Any advice or suggestions are greatly appreciated,
Thanks,
Soundguy


----------



## Colin (Aug 24, 2015)

In my experience scuffs are there to stay. I would stay away from buffing machines, which will just wear out the floor faster, alter its surface texture and not even buff deep enough to get out deep scuffs. 

How old and how much use on this floor? Your floor may just be approaching end of life, or if it is a newish floor (sounds like it isn't) it may just be losing that new floor look (the scuffs tend to eventually even out to a patina that is more even and less of a distraction). 

Depending on the style(s) of dance the floor is used for, making it shiny and scuff-free by buffing could make it too slick to dance on. I've actually had a company request to use an older floor dirty because when freshly mopped (with no-residue solution) it was too slick. Best option for managing scuffs I think is to keep dancing on it to even it out. Abrasives just shorten life.

Of course running scenery, pianos, et cetera over it takes a toll that you just have to accept if that is the type of venue you have. When you do get a new floor, save the old one for those high wear applications.


----------



## Footer (Aug 24, 2015)

Is this a portable floor or is it glued down?


----------



## soundguy99 (Aug 25, 2015)

Hi thanks for the reply's.
Unfortunately thats what I thought, The dance floor is not glued down, just rolled out and taped down, and taped.
Its fairly old, not quite sure when it was bought, I know at some point in the next few years that will be something that will be replaced, was just hoping in the meantime, we could maintain it a bit better, by even taking some of the scuff marks off. The once every 2 or 3 years type of maintenance, just to keep it looking in some what decent shape.
Did`t know if there was a product you could use or how other people maintained them.
Thanks again for the advice,
soundguy


----------



## Footer (Aug 25, 2015)

I try to do nothing more then just water or alcohol on mine. With that though we don't allow tap on our marley due the the wear it causes. Our marley is more rubbery so it does not take to taps well.


----------



## jstroming (Aug 26, 2015)

As others have said you can't really remove the scuff marks. However being in the know on these things, a foreign dance floor manufacturer is about to enter the market and attempt to knock harlequin off its perch with a dance floor that is a lot cheaper and apparently the same build quality. I have 2 rolls in my shop and will be testing out on a tour going out in a few weeks.


----------



## Colin (Aug 27, 2015)

jstroming said:


> As others have said you can't really remove the scuff marks. However being in the know on these things, a foreign dance floor manufacturer is about to enter the market and attempt to knock harlequin off its perch with a dance floor that is a lot cheaper and apparently the same build quality. I have 2 rolls in my shop and will be testing out on a tour going out in a few weeks.
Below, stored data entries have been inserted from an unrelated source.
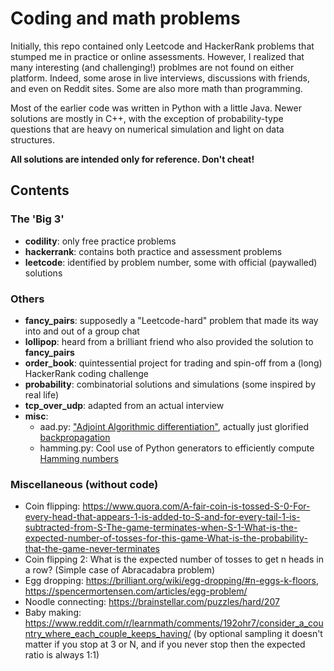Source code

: # Coding and math problems

Initially, this repo contained only Leetcode and HackerRank problems that stumped me in practice or online assessments. However, I realized that many interesting (and challenging!) problmes are not found on either platform. Indeed, some arose in live interviews, discussions with friends, and even on Reddit sites. Some are also more math than programming. 

Most of the earlier code was written in Python with a little Java. Newer solutions are mostly in C++, with the exception of probability-type questions that are heavy on numerical simulation and light on data structures.

**All solutions are intended only for reference. Don't cheat!** 

## Contents
### The 'Big 3'
- **codility**: only free practice problems
- **hackerrank**: contains both practice and assessment problems
- **leetcode**: identified by problem number, some with official (paywalled) solutions

### Others
- **fancy_pairs**: supposedly a "Leetcode-hard" problem that made its way into and out of a group chat
- **lollipop**: heard from a brilliant friend who also provided the solution to **fancy_pairs**
- **order_book**: quintessential project for trading and spin-off from a (long) HackerRank coding challenge
- **probability**: combinatorial solutions and simulations (some inspired by real life)
- **tcp_over_udp**: adapted from an actual interview
- **misc**: 
    - aad.py: ["Adjoint Algorithmic differentiation"](https://en.wikipedia.org/wiki/Automatic_differentiation), actually just glorified [backpropagation](https://en.wikipedia.org/wiki/Backpropagation)
    - hamming.py: Cool use of Python generators to efficiently compute [Hamming numbers](https://en.wikipedia.org/wiki/Regular_number#Algorithms)


### Miscellaneous (without code)
- Coin flipping: https://www.quora.com/A-fair-coin-is-tossed-S-0-For-every-head-that-appears-1-is-added-to-S-and-for-every-tail-1-is-subtracted-from-S-The-game-terminates-when-S-1-What-is-the-expected-number-of-tosses-for-this-game-What-is-the-probability-that-the-game-never-terminates
- Coin flipping 2: What is the expected number of tosses to get n heads in a row? (Simple case of Abracadabra problem)
- Egg dropping: https://brilliant.org/wiki/egg-dropping/#n-eggs-k-floors, https://spencermortensen.com/articles/egg-problem/
- Noodle connecting: https://brainstellar.com/puzzles/hard/207
- Baby making: https://www.reddit.com/r/learnmath/comments/192ohr7/consider_a_country_where_each_couple_keeps_having/ (by optional sampling it doesn't matter if you stop at 3 or N, and if you never stop then the expected ratio is always 1:1)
Very interested in what you think of this mysterious new floor and when/where it will be available in the US. I'll need to buy one in the next year or two. Is it thick like Allegro?


----------



## jstroming (Aug 27, 2015)

Colin said:


> Very interested in what you think of this mysterious new floor and when/where it will be available in the US. I'll need to buy one in the next year or two. Is it thick like Allegro?



Honestly I haven't even opened the pallet yet from the manufacturer. I will in about a week when we get to staging.


----------



## SHCP (Aug 27, 2015)

I had a dancer do a slide in Rubber Sole workbooks. Ouch. I was able to remove the stripe only because I got to it right away. I used automotive rubbing compound by hand. Downside, it did alter the texture of the floor and is noticeable. Not as bad as a big black stripe, but it does look like a shiny mark on the floor. I am hoping time heals this particular wound.


----------